Edwine Tonton a déclaré au cabinet d’instruction que ‘‘toutes les décisions prises à la CAS sont approuvées par son ministre de tutelle à qui, elle ne fait pas de rapport écrit mais qui l’autorise à agir à partir des appels téléphoniques.’’
« Pierre Ricot Odney se devait, de par sa fonction, de veiller au respect des principes de la bonne gouvernance au niveau de la CAS, selon l’enquête, ajoutant qu’en autorisant la directrice de la CAS par téléphone à multiplier des actes de corruption au sein de la boite, le ministre s’est abstenu d’accomplir un acte de sa fonction en violation du décret portant Organisation de l’Administration Centrale de l’Etat et de la loi organique du ministère des affaires sociales; Qu’il se rend aussi complice des faits reprochés à Edwine Tonton. »

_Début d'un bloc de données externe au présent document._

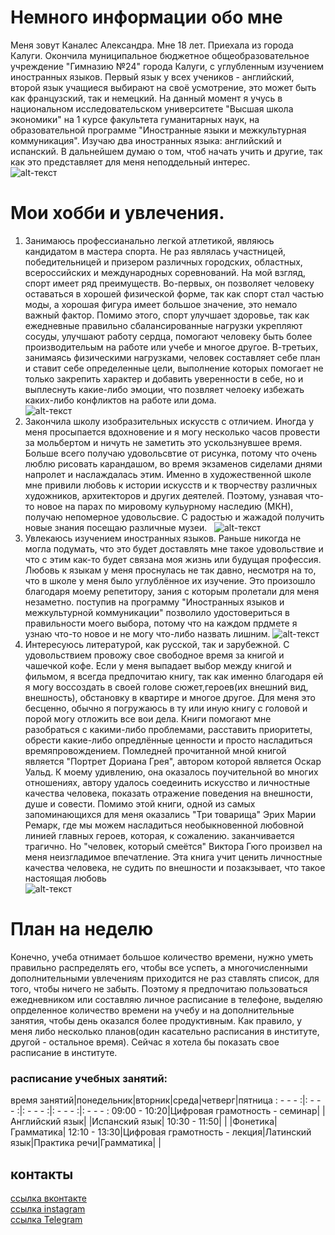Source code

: # Немного информации обо мне

Меня зовут Каналес Александра. Мне 18 лет. Приехала из города Калуги. Окончила муниципальное бюджетное общеобразовательное учреждение "Гимназию №24" города Калуги, с углубленным изучением иностранных языков. Первый язык у всех учеников - английский, второй язык учащиеся выбирают на своё усмотрение, это может быть как французский, так и немецкий. На данный момент я учусь в национальном исследовательском университете "Высшая школа экономики" на 1 курсе факультета гуманитарных наук, на образовательной программе "Иностранные языки и межкультурная коммуникация". Изучаю два иностранных языка: английский и испанский. В дальнейшем думаю о том, чтоб начать учить и другие, так как это представляет для меня неподдельный интерес.  
![alt-текст](https://pp.userapi.com/c637622/v637622585/69b25/5QFtLOTOetw.jpg)

# Мои хобби и увлечения.

1. Занимаюсь профессианально легкой атлетикой, являюсь кандидатом в мастера спорта. Не раз являлась участницей, победительницей и призером различных городских, областных, всероссийских и международных соревнований. На мой взгляд, спорт имеет ряд преимуществ. Во-первых, он позволяет человеку оставаться в хорошей физической форме, так как спорт стал частью моды, а хорошая фигура имеет большое значение, это немало важный фактор. Помимо этого, спорт улучшает здоровье, так как ежедневные правильно сбалансированные нагрузки укрепляют сосуды, улучшают работу сердца, помогают человеку быть более производительым на работе или учебе и многое другое. В-третьих, занимаясь физическими нагрузками, человек составляет себе план и ставит себе определенные цели, выполнение которых помогает не только закрепить характер и добавить уверенности в себе, но и выплеснуть какие-либо эмоции, что позвляет челоеку избежать каких-либо конфликтов на работе или дома.    
![alt-текст](https://pp.userapi.com/c840722/v840722151/4954c/DD9ca43AREA.jpg)  
2. Закончила школу изобразительных искусств с отличием. Иногда у меня просыпается вдохновение и я могу несколько часов провести за мольбертом и ничуть не заметить это ускользнувшее время. Больше всего получаю удовольсвтие от рисунка, потому что очень люблю рисовать карандашом, во время экзаменов сиделами днями напролет и наслаждалась этим. Именно в художественной школе мне привили любовь к истории искусств и к творчеству различных художников, архитекторов и других деятелей. Поэтому, узнавая что-то новое на парах по мировому кульурному наследию (МКН), получаю непомерное удовольсвие. С радостью и жажадой получить новые знания посещаю различные музеи.  
![alt-текст](https://pp.userapi.com/c840124/v840124223/6a7a6/CZmya6n3xtU.jpg)  
3. Увлекаюсь изучением иностранных языков. Раньше никогда не могла подумать, что это будет доставлять мне такое удовольствие и что с этим как-то будет связана моя жизнь или будущая профессия. Любовь к языкам у меня проснулась не так давно, несмотря на то, что в школе у меня было углублённое их изучение. Это произошло благодаря моему репетитору, зания с которым пролетали для меня незаметно. поступив на программу "Иностранных языков и межкультурной коммуникации" позволило удостовериться в правильности моего выбора, потому что на каждом прдмете я узнаю что-то новое и не могу что-либо назвать лишним.
![alt-текст](https://pp.userapi.com/c840525/v840525151/467ea/qIczddhtVoA.jpg)  
4. Интересуюсь литературой, как русской, так и зарубежной. С удовольствием провожу свое свободное время за книгой и чашечкой кофе. Если у меня выпадает выбор между книгой и фильмом, я всегда предпочитаю книгу, так как именно благодаря ей я могу воссоздать в своей голове сюжет,героев(их внешний вид, внешность), обстановку в квартире и многое другое. Для меня это бесценно, обычно я погружаюсь в ту или иную книгу с головой и порой могу отложить все вои дела. Книги помогают мне разобраться с какими-либо проблемами, расставить приоритеты, обрести какие-либо опредлённые ценности и просто насладиться времяпровождением. Помледней прочитанной мной книгой является "Портрет Дориана Грея", автором которой является Оскар Уальд. К моему удивлению, она оказалось поучительной во многих отношениях, автору удалось соедеинить искусство и личностные качества человека, показать отражение поведения на внешности, душе и совести. Помимо этой книги, одной из самых запоминающихся для меня оказались "Три товарища" Эрих Марии Ремарк, где мы можем насладиться необыкновенной любовной линией главных героев, которая, к сожалению. заканчивается трагично. Но "человек, который смеётся" Виктора Гюго произвел на меня неизгладимое впечатление. Эта книга учит ценить личностные качества человека, не судить по внешности и позакзывает, что такое настоящая любовь   
![alt-текст](https://pp.userapi.com/c830209/v830209875/4d695/c4p93vYSEFQ.jpg) 

# План на неделю
Конечно, учеба отнимает большое количество времени, нужно уметь правильно распределять его, чтобы все успеть, а многочисленными дополнительными увлечениям приходится не раз ставлять список, для того, чтобы ничего не забыть. Поэтому я предпочитаю пользоваться ежедневником или составляю личное расписание в телефоне, выделяю опрделенное количество времени на учебу и на дополнительные занятия, чтобы день оказался более продуктивным. Как правило, у меня либо несколько планов(один касательно расписания в институте, другой - остальное время). Сейчас я хотела бы показать свое расписание в институте. 
### расписание учебных занятий:
время занятий|понедельник|вторник|среда|четверг|пятница 
: - - - :|: - - - :|: - - - :|: - - - :|: - - - :
09:00 - 10:20|Цифровая грамотность - семинар| |Английский язык| |Испанский язык|
10:30 - 11:50| | |Фонетика|Грамматика|
12:10 - 13:30|Цифровая грамотность - лекция|Латинский язык|Практика речи|Грамматика| |
## контакты

[ссылка вконтакте](https://m.vk.com/a_kanales)  
[ссылка instagram](https://www.instagram.com/a_kanales)  
[ссылка Telegram](https://t.me/a_kanales)
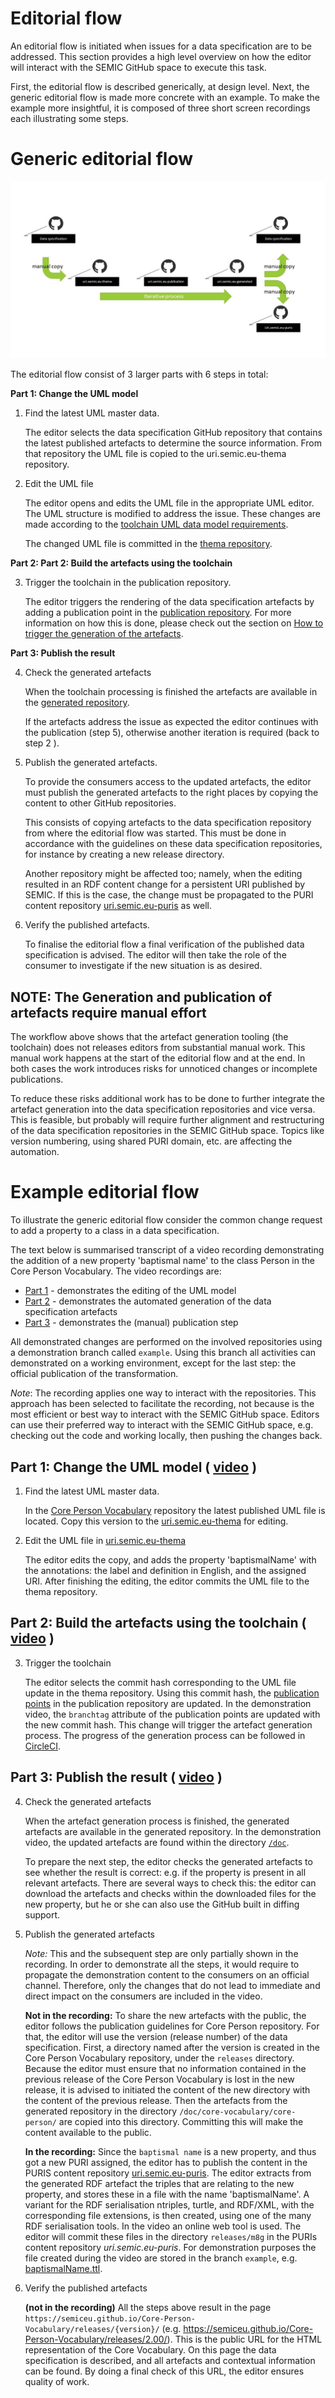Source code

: # Editorial flow

An editorial flow is initiated when issues for a data specification are to be addressed.
This section provides a high level overview on how the editor will interact with the SEMIC GitHub space to execute this task.

First, the editorial flow is described generically, at design level. 
Next, the generic editorial flow is made more concrete with an example.
To make the example more insightful, it is composed of three short screen recordings each illustrating some steps.

# Generic editorial flow


![Generic editorial flow](./images/editorial-flow-generic.jpg)


The editorial flow consist of 3 larger parts with 6 steps in total:

**Part 1: Change the UML model**

1. Find the latest UML master data.

   The editor selects the data specification GitHub repository that contains the latest published artefacts to determine the source information.
   From that repository the UML file is copied to the uri.semic.eu-thema repository.


2. Edit the UML file 

   The editor opens and edits the UML file in the appropriate UML editor. 
   The UML structure is modified to address the issue.
   These changes are made according to the [toolchain UML data model requirements](./datamodel.md). 

   The changed UML file is committed in the [thema repository](https://github.com/SEMICeu/uri.semic.eu-thema).
   
 **Part 2: Part 2: Build the artefacts using the toolchain**

3. Trigger the toolchain in the publication repository.

   The editor triggers the rendering of the data specification artefacts by adding a publication point in the [publication repository](https://github.com/SEMICeu/uri.semic.eu-publication).
   For more information on how this is done, please check out the section on [How to trigger the generation of the artefacts](./toolchain.md#howto-trigger-the-generation-of-the-artefacts).  

**Part 3: Publish the result**

4. Check the generated artefacts

   When the toolchain processing is finished the artefacts are available in the [generated repository](https://github.com/SEMICeu/uri.semic.eu-generated).

   If the artefacts address the issue as expected the editor continues with the publication (step 5), otherwise another iteration is required (back to step 2 ).

5. Publish the generated artefacts.

   To provide the consumers access to the updated artefacts, the editor must publish the generated artefacts to the right places by copying the content to other GitHub repositories.
   
   This consists of copying artefacts to the data specification repository from where the editorial flow was started. 
   This must be done in accordance with the guidelines on these data specification repositories, for instance by creating a new release directory.

   Another repository might be affected too; namely, when the editing resulted in an RDF content change for a persistent URI published by SEMIC.
   If this is the case, the change must be propagated to the PURI content repository [uri.semic.eu-puris](https://github.com/SEMICeu/uri.semic.eu-puris) as well.
   

6. Verify the published artefacts.

   To finalise the editorial flow a final verification of the published data specification is advised.
   The editor will then take the role of the consumer to investigate if the new situation is as desired.


## NOTE: The Generation and publication of artefacts require manual effort

The workflow above shows that the artefact generation tooling (the toolchain) does not releases editors from substantial manual work.
This manual work happens at the start of the editorial flow and at the end.
In both cases the work introduces risks for unnoticed changes or incomplete publications.

To reduce these risks additional work has to be done to further integrate the artefact generation into the data specification repositories and vice versa.
This is feasible, but probably will require further alignment and restructuring of the data specification repositories in the SEMIC GitHub space.
Topics like version numbering, using shared PURI domain, etc. are affecting the automation.



# Example editorial flow

To illustrate the generic editorial flow consider the common change request to add a property to a class in a data specification. 

The text below is summarised transcript of a video recording demonstrating the addition of a new property 'baptismal name' to the class Person in the Core Person Vocabulary.
The video recordings are:
 
   - [Part 1](https://github.com/SEMICeu/documentation/blob/main/images/step1.mp4?raw=true) - demonstrates the editing of the UML model
   - [Part 2](https://github.com/SEMICeu/documentation/blob/main/images/step2.mp4?raw=true) - demonstrates the automated generation of the data specification artefacts
   - [Part 3](https://github.com/SEMICeu/documentation/blob/main/images/step3.mp4?raw=true) - demonstrates the (manual) publication step

All demonstrated changes are performed on the involved repositories using a demonstration branch called `example`.
Using this branch all activities can demonstrated on a working environment, except for the last step: the official publication of the transformation.

*Note*: The recording applies one way to interact with the repositories. 
This approach has been selected to facilitate the recording, not because is the most efficient or best way to interact with the SEMIC GitHub space.
Editors can use their preferred way to interact with the SEMIC GitHub space, e.g. checking out the code and working locally, then pushing the changes back.


## Part 1: Change the UML model ( [video](https://github.com/SEMICeu/documentation/blob/main/images/step1.mp4?raw=true) )

1. Find the latest UML master data.

    In the [Core Person Vocabulary](https://github.com/SEMICeu/Core-Person-Vocabulary/tree/master/releases/2.00/uml) repository the latest published UML file is located.
    Copy this version to the [uri.semic.eu-thema](https://github.com/SEMICeu/uri.semic.eu-thema) for editing.
    

2. Edit the UML file in [uri.semic.eu-thema](https://github.com/SEMICeu/uri.semic.eu-thema)

   The editor edits the copy, and adds the property 'baptismalName' with the annotations: the label and definition in English, and the assigned URI.
   After finishing the editing, the editor commits the UML file to the thema repository.
   
## Part 2: Build the artefacts using the toolchain ( [video](https://github.com/SEMICeu/documentation/blob/main/images/step2.mp4?raw=true) )

3. Trigger the toolchain 

   The editor selects the commit hash corresponding to the UML file update in the thema repository. 
   Using this commit hash, the [publication points](https://github.com/SEMICeu/uri.semic.eu-publication/blob/example/config/dev/publication.json) in the publication repository are updated. 
   In the demonstration video, the `branchtag` attribute of the publication points are updated with the new commit hash.
   This change will trigger the artefact generation process.
   The progress of the generation process can be followed in [CircleCI](http://circleci.com).


## Part 3: Publish the result ( [video](https://github.com/SEMICeu/documentation/blob/main/images/step3.mp4?raw=true) )

4. Check the generated artefacts

   When the artefact generation process is finished, the generated artefacts are available in the generated repository.
   In the demonstration video, the updated artefacts are found within the directory [`/doc`](https://github.com/SEMICeu/uri.semic.eu-generated/tree/example/doc). 

   To prepare the next step, the editor checks the generated artefacts to see whether the result is correct: e.g. if the property is present in all relevant artefacts.
   There are several ways to check this: the editor can download the artefacts and checks within the downloaded files for the new property, but he or she can also use the GitHub built in diffing support.

5. Publish the generated artefacts 

   *Note:* This and the subsequent step are only partially shown in the recording. 
   In order to demonstrate all the steps, it would require to propagate the demonstration content to the consumers on an official channel.
   Therefore, only the changes that do not lead to immediate and direct impact on the consumers are included in the video.

   **Not in the recording:** To share the new artefacts with the public, the editor follows the publication guidelines for Core Person repository. 
   For that, the editor will use the version (release number) of the data specification.
   First, a directory named after the version is created in the Core Person Vocabulary repository, under the `releases` directory.
   Because the editor must ensure that no information contained in the previous release of the Core Person Vocabulary is lost in the new release, it is advised to initiated the content of the new directory with the content of the previous release.
   Then the artefacts from the generated repository in the directory `/doc/core-vocabulary/core-person/` are copied into this directory.
   Committing this will make the content available to the public.

   **In the recording:** Since the `baptismal name` is a new property, and thus got a new PURI assigned, the editor has to publish the content in the PURIS content repository [uri.semic.eu-puris](https://github.com/SEMICeu/uri.semic.eu-puris). 
   The editor extracts from the generated RDF artefact the triples that are relating to the new property, and stores these in a file with the name 'baptismalName'. 
   A variant for the RDF serialisation ntriples, turtle, and RDF/XML, with the corresponding file extensions, is then created, using one of the many RDF serialisation tools. In the video an online web tool is used.
   The editor will commit these files in the directory `releases/m8g` in the PURIs content repository *uri.semic.eu-puris*.
   For demonstration purposes the file created during the video are stored in the branch `example`, e.g. [baptismalName.ttl](https://github.com/SEMICeu/uri.semic.eu-puris/blob/example/releases/m8g/baptismalName.ttl).
   

   

6. Verify the published artefacts 
    
   **(not in the recording)** All the steps above result in the page  `https://semiceu.github.io/Core-Person-Vocabulary/releases/{version}/` (e.g. https://semiceu.github.io/Core-Person-Vocabulary/releases/2.00/). 
   This is the public URL for the HTML representation of the Core Vocabulary. 
   On this page the data specification is described, and all artefacts and contextual information can be found.
   By doing a final check of this URL, the editor ensures quality of work.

Le fait de s’abstenir d’accomplir, dans l’exercice de ses fonctions, un acte en violation des lois afin d’obtenir un avantage pour soi-même ou pour une autre personne ou entité est qualifié par la loi d’abus de fonction.
‘‘Odney a été cité comme témoin pour répondre aux questions du juge d’instruction et clarifier les faits mis à sa charge par l’inculpée Edwine Tonton, mais il choisit délibérément de ne pas se présenter au cabinet du juge’’, apprend-t-on.
Quant à Rosemila Petit-Frère Sainvil, Rosemila Petit-Frère, une amie très proche de l’inculpée Edwine Tonton, elle a été citée, plusieurs fois, à titre de témoin par le commissaire du gouvernement à comparaitre au cabinet d’instruction pour être entendu et ne s’est pas présentée pour cause de santé précaire, selon les différentes requêtes adressées au cabinet d’instruction par le cabinet Delcy et associés.
Selon le document, dans sa dernière requête Rosemilla Petit Frère a informé le cabinet d’instruction qu’elle a dû voyager pour avoir accès à de meilleurs soins de santé vu l’aggravation de son cas.
Une ordonnance a été signifiée au directeur du service de l’immigration et de l’émigration aux fins d’acheminer au cabinet d’instruction la liste des voyages contenant les entrées et sorties de Rosemilla Petit Frère Sainvil et aucune suite n’est donnée à l’ordonnance, souligne le document.
Selon l’enquête, le commissaire du gouvernement est informé du refus du service de l’immigration et de l’émigration de collaborer avec le cabinet d’instruction.
De même, le juge d’instruction a dans une ordonnance adressée à l’Unité Centrale de Renseignements Financiers (UCREF), exigé une enquête sur les avoirs de madame Rosemilla Petit-Frère Sainvil, la reponse se fait toujours attendre.